Extracted information:
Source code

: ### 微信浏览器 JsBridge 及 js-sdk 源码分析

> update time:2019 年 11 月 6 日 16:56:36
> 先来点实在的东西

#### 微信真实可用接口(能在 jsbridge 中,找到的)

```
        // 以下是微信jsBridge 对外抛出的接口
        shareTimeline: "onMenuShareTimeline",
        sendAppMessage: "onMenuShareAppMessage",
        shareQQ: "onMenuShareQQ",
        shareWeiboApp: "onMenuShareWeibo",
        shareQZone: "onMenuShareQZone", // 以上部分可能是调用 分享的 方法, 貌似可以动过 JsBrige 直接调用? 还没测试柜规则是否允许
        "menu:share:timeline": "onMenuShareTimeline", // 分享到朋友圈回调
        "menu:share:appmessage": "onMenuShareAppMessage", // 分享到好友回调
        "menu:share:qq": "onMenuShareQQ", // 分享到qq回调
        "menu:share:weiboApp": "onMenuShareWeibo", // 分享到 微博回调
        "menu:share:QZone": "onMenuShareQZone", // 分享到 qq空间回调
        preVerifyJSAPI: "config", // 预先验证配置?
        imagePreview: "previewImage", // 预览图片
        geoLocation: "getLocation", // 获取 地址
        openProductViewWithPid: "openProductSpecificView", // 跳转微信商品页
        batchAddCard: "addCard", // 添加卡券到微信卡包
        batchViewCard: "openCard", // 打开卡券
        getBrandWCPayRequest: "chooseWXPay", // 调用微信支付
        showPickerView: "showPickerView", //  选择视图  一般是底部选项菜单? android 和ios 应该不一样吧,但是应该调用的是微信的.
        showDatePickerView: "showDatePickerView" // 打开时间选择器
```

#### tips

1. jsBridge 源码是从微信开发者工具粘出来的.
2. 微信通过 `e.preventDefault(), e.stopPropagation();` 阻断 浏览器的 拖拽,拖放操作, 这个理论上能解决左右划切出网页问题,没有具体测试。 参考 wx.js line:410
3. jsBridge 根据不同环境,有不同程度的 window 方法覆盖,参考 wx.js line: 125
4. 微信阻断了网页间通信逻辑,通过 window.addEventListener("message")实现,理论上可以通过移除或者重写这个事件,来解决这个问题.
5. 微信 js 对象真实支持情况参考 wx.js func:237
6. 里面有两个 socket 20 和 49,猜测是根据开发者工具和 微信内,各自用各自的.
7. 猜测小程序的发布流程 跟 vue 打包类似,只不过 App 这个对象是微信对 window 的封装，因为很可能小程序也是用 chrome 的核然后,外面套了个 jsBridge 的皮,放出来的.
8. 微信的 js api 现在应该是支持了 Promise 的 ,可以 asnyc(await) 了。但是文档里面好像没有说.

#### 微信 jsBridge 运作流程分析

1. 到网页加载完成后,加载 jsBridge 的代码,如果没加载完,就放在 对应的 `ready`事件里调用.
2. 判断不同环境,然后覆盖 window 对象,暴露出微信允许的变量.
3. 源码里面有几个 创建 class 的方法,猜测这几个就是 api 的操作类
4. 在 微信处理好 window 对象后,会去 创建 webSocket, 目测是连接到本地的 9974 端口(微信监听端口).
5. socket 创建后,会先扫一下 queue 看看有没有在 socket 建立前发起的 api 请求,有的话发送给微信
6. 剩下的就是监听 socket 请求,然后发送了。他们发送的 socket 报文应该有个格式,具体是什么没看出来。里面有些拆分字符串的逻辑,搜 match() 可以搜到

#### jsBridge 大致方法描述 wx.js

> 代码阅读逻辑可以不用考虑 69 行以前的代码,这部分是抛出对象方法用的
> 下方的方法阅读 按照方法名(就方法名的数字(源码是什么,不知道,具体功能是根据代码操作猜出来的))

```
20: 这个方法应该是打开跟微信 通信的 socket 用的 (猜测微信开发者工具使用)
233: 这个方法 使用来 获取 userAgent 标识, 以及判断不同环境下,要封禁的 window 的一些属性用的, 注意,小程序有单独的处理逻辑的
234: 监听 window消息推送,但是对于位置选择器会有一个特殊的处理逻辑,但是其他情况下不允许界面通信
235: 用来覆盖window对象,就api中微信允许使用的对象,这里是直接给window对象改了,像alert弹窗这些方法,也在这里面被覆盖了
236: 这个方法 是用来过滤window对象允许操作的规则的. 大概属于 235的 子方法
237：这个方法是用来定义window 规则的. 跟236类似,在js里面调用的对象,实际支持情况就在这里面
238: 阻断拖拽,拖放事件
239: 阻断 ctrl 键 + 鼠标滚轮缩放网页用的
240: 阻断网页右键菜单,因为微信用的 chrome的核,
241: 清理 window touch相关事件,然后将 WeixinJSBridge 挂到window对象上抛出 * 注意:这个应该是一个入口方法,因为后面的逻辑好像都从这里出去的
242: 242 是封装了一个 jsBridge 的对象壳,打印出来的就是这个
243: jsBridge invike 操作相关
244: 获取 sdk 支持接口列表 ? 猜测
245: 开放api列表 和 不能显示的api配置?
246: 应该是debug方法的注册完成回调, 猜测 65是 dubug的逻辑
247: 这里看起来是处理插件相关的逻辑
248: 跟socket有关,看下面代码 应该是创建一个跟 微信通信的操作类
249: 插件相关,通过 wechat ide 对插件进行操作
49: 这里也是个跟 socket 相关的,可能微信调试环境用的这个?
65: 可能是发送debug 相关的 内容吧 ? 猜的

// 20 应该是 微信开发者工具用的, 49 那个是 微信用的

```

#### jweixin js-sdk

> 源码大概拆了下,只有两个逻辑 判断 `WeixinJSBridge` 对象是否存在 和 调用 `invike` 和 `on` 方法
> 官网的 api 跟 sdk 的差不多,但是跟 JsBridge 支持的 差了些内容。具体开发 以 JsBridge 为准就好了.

Description of the task: Please copy, without any change, the lines of the material from the first through the one containing "3. jsBridge 根据不同环境,有不同程度的". Write nothing else.

Completed task:
Source code

: ### 微信浏览器 JsBridge 及 js-sdk 源码分析

> update time:2019 年 11 月 6 日 16:56:36
> 先来点实在的东西

#### 微信真实可用接口(能在 jsbridge 中,找到的)

```
        // 以下是微信jsBridge 对外抛出的接口
        shareTimeline: "onMenuShareTimeline",
        sendAppMessage: "onMenuShareAppMessage",
        shareQQ: "onMenuShareQQ",
        shareWeiboApp: "onMenuShareWeibo",
        shareQZone: "onMenuShareQZone", // 以上部分可能是调用 分享的 方法, 貌似可以动过 JsBrige 直接调用? 还没测试柜规则是否允许
        "menu:share:timeline": "onMenuShareTimeline", // 分享到朋友圈回调
        "menu:share:appmessage": "onMenuShareAppMessage", // 分享到好友回调
        "menu:share:qq": "onMenuShareQQ", // 分享到qq回调
        "menu:share:weiboApp": "onMenuShareWeibo", // 分享到 微博回调
        "menu:share:QZone": "onMenuShareQZone", // 分享到 qq空间回调
        preVerifyJSAPI: "config", // 预先验证配置?
        imagePreview: "previewImage", // 预览图片
        geoLocation: "getLocation", // 获取 地址
        openProductViewWithPid: "openProductSpecificView", // 跳转微信商品页
        batchAddCard: "addCard", // 添加卡券到微信卡包
        batchViewCard: "openCard", // 打开卡券
        getBrandWCPayRequest: "chooseWXPay", // 调用微信支付
        showPickerView: "showPickerView", //  选择视图  一般是底部选项菜单? android 和ios 应该不一样吧,但是应该调用的是微信的.
        showDatePickerView: "showDatePickerView" // 打开时间选择器
```

#### tips

1. jsBridge 源码是从微信开发者工具粘出来的.
2. 微信通过 `e.preventDefault(), e.stopPropagation();` 阻断 浏览器的 拖拽,拖放操作, 这个理论上能解决左右划切出网页问题,没有具体测试。 参考 wx.js line:410
3. jsBridge 根据不同环境,有不同程度的 window 方法覆盖,参考 wx.js line: 125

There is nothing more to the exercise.